[Requirement]: Start at the line below containing "### Multi-tenant Architecture" and stop at the line containing "- Sub-100ms response time for cache hits". Repeat every line of that stretch exactly, and nothing outside it.
---------- Material for the task ----------
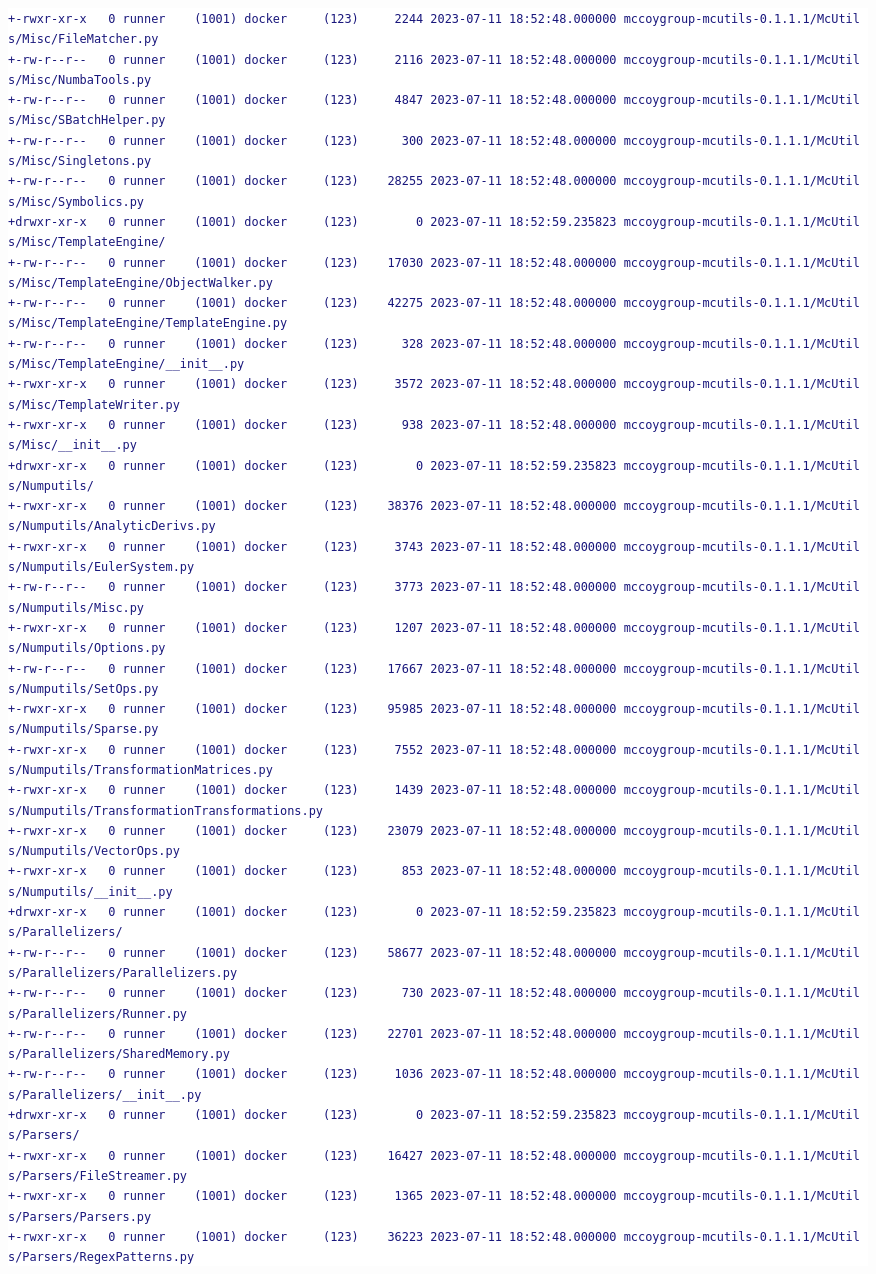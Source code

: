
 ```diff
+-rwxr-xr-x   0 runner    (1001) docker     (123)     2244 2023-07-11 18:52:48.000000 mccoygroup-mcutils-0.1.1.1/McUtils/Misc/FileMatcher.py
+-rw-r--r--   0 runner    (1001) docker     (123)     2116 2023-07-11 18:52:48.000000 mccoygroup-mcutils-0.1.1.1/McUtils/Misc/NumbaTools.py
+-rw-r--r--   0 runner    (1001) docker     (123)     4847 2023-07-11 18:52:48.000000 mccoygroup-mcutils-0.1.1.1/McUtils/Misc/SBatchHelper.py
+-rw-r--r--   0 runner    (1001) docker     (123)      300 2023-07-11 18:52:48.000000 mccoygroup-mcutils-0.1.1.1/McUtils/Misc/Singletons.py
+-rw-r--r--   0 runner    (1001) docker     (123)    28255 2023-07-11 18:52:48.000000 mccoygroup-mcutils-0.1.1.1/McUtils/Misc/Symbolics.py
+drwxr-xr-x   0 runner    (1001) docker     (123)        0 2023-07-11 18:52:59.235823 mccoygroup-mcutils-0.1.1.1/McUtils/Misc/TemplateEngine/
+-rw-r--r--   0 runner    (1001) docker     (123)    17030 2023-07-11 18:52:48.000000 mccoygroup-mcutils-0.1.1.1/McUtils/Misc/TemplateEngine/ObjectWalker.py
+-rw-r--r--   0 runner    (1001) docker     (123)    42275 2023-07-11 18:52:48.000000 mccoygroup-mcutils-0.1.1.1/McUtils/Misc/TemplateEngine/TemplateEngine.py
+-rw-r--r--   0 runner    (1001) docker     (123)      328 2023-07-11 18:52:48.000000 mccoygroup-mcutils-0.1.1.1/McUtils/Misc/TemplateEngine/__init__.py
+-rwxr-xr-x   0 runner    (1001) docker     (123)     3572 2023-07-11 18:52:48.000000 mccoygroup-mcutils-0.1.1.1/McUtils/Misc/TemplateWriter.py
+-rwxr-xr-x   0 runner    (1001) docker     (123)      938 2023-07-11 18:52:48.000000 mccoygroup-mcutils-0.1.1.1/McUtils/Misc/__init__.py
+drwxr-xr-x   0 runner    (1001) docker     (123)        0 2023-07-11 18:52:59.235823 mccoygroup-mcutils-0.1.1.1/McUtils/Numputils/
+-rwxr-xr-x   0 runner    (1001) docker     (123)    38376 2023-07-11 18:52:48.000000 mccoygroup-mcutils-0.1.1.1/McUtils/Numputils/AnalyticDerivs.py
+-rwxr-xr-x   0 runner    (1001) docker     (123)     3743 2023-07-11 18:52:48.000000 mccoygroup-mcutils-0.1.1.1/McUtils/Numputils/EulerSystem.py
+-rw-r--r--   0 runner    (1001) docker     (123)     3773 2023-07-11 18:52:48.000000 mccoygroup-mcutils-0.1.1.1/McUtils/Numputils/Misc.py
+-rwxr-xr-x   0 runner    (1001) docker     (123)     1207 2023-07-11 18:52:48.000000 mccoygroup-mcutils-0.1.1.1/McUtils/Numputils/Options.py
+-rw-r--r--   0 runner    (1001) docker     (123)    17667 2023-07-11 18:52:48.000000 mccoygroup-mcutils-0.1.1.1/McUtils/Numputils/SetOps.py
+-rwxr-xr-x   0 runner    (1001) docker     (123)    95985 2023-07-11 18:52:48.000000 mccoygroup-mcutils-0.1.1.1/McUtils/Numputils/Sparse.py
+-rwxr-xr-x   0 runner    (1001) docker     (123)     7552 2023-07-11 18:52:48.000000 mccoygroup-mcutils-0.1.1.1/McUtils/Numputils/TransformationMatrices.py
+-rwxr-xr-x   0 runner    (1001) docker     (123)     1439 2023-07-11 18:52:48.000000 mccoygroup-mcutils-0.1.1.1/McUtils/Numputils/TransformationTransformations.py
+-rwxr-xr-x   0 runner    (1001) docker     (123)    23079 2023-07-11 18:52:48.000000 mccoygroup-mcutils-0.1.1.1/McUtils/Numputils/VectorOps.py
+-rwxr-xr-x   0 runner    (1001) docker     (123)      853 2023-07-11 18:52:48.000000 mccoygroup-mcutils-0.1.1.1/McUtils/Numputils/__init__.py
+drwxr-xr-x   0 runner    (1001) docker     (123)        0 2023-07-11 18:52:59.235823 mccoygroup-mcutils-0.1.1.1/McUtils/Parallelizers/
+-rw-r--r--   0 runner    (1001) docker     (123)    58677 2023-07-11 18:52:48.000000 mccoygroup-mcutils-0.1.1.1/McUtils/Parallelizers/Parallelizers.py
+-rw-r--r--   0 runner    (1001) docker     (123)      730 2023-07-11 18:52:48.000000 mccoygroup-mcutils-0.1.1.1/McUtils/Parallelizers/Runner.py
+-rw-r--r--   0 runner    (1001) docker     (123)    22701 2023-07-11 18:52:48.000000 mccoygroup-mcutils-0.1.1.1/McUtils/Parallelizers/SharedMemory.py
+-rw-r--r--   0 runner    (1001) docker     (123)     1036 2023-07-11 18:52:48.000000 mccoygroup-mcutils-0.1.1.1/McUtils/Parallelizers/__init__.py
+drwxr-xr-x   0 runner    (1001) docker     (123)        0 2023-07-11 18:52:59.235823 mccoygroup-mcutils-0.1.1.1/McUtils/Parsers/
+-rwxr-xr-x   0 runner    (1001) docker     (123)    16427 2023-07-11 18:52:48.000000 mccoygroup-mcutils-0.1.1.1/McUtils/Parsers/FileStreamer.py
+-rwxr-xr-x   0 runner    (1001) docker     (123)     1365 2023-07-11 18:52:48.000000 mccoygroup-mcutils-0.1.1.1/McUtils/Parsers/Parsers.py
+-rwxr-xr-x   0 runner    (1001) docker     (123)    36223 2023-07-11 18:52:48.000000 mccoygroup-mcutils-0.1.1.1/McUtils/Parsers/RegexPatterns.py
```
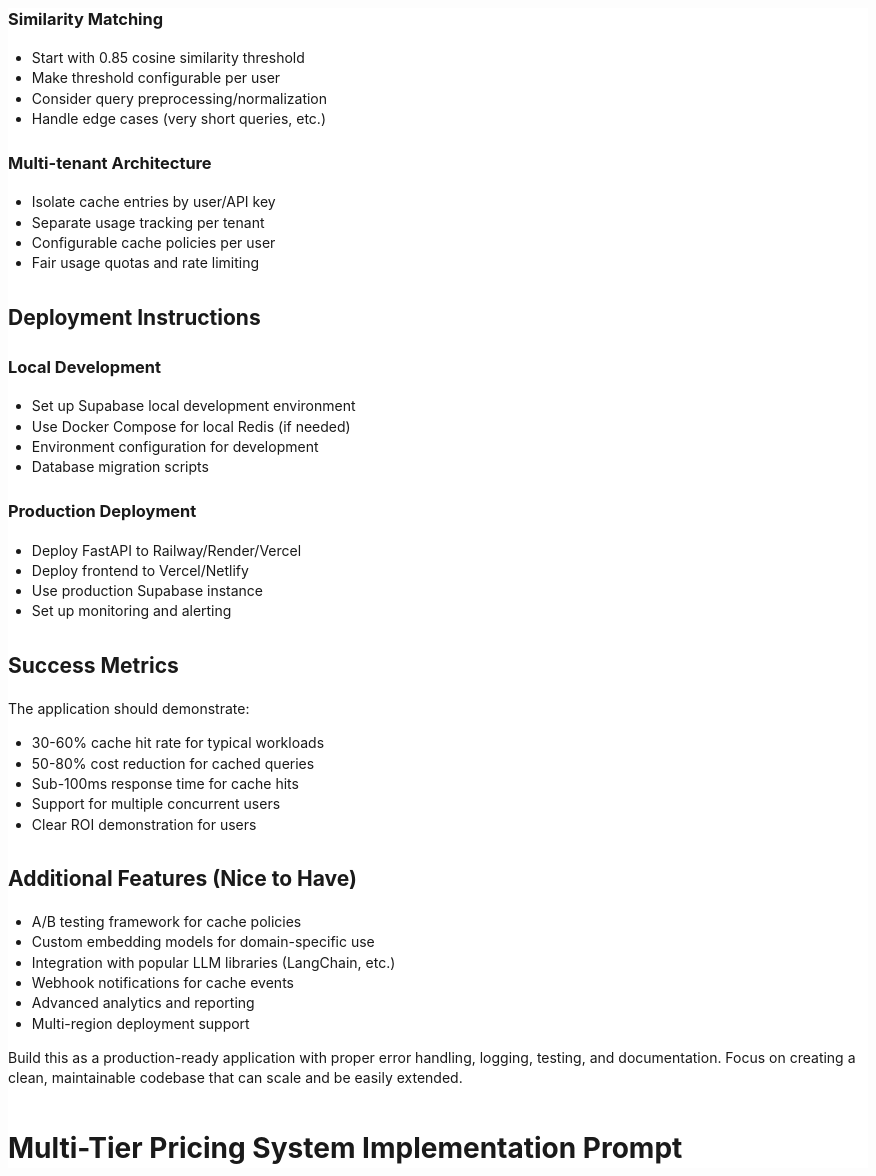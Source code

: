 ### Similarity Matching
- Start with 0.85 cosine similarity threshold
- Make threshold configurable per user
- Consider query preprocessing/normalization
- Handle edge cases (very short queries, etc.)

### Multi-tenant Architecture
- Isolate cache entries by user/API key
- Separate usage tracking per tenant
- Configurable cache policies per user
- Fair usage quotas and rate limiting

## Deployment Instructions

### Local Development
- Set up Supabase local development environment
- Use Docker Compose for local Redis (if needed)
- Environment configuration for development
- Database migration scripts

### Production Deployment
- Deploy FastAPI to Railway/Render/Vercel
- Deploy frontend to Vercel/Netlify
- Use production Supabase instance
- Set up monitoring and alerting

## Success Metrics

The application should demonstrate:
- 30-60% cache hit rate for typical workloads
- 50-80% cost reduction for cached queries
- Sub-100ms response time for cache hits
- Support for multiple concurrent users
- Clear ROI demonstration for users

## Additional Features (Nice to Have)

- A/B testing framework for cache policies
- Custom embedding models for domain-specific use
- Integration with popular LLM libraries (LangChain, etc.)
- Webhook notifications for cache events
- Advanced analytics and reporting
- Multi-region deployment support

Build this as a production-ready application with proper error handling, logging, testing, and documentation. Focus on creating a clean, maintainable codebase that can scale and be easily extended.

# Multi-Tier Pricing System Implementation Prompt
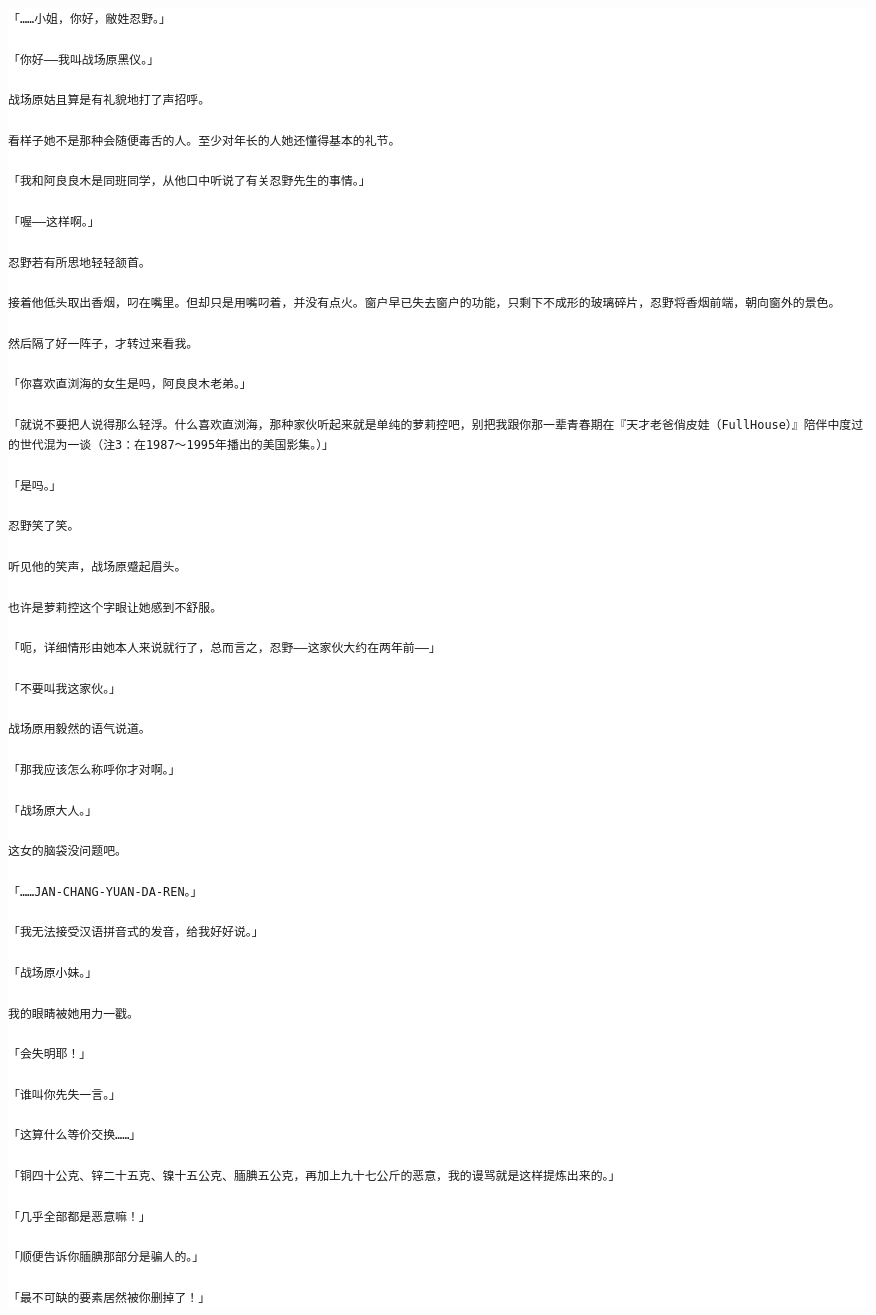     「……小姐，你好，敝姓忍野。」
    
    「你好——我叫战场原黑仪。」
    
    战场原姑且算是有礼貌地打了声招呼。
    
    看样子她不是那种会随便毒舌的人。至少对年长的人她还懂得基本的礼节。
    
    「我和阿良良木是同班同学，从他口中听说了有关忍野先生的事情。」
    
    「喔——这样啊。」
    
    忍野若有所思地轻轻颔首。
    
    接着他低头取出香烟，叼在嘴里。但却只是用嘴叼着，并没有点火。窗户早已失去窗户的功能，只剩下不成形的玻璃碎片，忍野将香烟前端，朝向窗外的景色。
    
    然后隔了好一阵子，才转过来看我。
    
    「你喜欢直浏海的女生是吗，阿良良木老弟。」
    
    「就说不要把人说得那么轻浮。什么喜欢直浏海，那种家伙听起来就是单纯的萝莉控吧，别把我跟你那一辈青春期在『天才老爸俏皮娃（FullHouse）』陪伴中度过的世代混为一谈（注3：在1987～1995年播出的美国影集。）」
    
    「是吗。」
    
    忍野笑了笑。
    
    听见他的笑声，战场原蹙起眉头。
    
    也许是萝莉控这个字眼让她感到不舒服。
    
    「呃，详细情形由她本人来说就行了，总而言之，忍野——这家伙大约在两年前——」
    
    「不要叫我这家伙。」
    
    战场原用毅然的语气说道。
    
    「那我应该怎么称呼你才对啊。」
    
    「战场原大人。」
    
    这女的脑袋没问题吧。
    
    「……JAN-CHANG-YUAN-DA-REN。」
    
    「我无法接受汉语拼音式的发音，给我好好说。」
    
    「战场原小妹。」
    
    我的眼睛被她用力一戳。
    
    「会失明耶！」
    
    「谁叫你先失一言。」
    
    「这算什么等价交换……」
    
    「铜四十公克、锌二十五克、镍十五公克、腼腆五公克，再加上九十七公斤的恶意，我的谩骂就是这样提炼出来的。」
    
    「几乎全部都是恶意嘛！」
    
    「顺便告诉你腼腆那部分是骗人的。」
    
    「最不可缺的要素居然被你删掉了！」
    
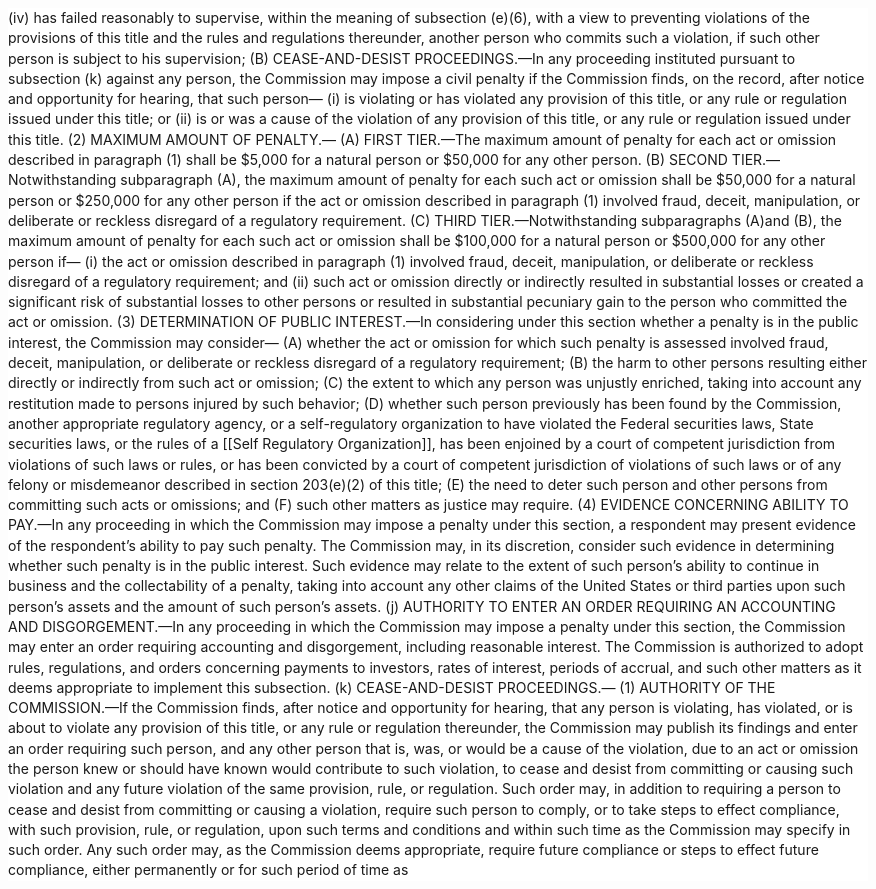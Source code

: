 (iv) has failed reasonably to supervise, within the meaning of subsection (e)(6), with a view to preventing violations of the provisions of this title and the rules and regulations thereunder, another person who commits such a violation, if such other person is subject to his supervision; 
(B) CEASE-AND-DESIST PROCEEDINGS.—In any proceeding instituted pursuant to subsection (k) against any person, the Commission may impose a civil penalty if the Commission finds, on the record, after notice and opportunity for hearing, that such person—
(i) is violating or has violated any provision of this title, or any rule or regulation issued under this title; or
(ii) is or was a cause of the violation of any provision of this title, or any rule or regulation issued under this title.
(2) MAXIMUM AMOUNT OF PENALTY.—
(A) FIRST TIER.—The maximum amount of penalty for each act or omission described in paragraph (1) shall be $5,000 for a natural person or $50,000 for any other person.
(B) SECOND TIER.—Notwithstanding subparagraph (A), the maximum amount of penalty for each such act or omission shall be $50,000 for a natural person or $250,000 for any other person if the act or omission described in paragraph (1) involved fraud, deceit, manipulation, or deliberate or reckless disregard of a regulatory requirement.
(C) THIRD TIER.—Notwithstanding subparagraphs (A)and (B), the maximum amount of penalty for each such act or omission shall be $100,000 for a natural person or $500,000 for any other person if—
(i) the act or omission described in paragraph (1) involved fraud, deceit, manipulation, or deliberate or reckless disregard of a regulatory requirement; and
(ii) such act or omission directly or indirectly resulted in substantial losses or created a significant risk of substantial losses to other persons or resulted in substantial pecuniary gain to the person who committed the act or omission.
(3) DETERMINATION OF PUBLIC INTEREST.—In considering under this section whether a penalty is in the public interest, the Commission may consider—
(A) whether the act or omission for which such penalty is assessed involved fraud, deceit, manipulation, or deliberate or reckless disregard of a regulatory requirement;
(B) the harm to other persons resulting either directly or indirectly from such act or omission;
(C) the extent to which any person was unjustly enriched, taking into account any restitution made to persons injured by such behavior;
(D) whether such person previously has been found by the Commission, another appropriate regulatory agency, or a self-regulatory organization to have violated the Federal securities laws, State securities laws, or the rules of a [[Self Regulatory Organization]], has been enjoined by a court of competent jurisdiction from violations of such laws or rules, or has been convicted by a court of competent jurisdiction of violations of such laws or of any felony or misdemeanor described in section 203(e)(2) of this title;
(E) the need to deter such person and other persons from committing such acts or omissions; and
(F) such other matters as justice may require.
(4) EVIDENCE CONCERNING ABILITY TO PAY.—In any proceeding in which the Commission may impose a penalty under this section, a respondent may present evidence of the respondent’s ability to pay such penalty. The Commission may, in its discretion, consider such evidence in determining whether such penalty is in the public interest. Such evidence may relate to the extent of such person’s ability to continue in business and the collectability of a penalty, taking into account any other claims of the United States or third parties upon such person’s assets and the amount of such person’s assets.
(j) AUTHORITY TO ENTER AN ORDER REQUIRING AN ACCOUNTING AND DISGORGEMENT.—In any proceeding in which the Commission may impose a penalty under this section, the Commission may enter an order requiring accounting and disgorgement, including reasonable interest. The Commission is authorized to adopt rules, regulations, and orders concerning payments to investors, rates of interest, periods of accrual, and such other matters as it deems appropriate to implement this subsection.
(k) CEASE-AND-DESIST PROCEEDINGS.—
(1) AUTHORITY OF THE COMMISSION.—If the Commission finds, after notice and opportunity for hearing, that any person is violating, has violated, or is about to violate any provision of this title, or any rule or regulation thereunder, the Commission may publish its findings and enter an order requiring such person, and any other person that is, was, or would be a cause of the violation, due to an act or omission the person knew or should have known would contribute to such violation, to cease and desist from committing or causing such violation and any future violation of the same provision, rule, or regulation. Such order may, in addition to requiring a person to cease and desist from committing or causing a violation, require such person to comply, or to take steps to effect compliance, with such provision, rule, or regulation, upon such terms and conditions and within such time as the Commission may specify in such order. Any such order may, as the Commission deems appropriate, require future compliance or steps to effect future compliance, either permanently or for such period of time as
----------
[Task response]:
### Multi-tenant Architecture
- Isolate cache entries by user/API key
- Separate usage tracking per tenant
- Configurable cache policies per user
- Fair usage quotas and rate limiting

## Deployment Instructions

### Local Development
- Set up Supabase local development environment
- Use Docker Compose for local Redis (if needed)
- Environment configuration for development
- Database migration scripts

### Production Deployment
- Deploy FastAPI to Railway/Render/Vercel
- Deploy frontend to Vercel/Netlify
- Use production Supabase instance
- Set up monitoring and alerting

## Success Metrics

The application should demonstrate:
- 30-60% cache hit rate for typical workloads
- 50-80% cost reduction for cached queries
- Sub-100ms response time for cache hits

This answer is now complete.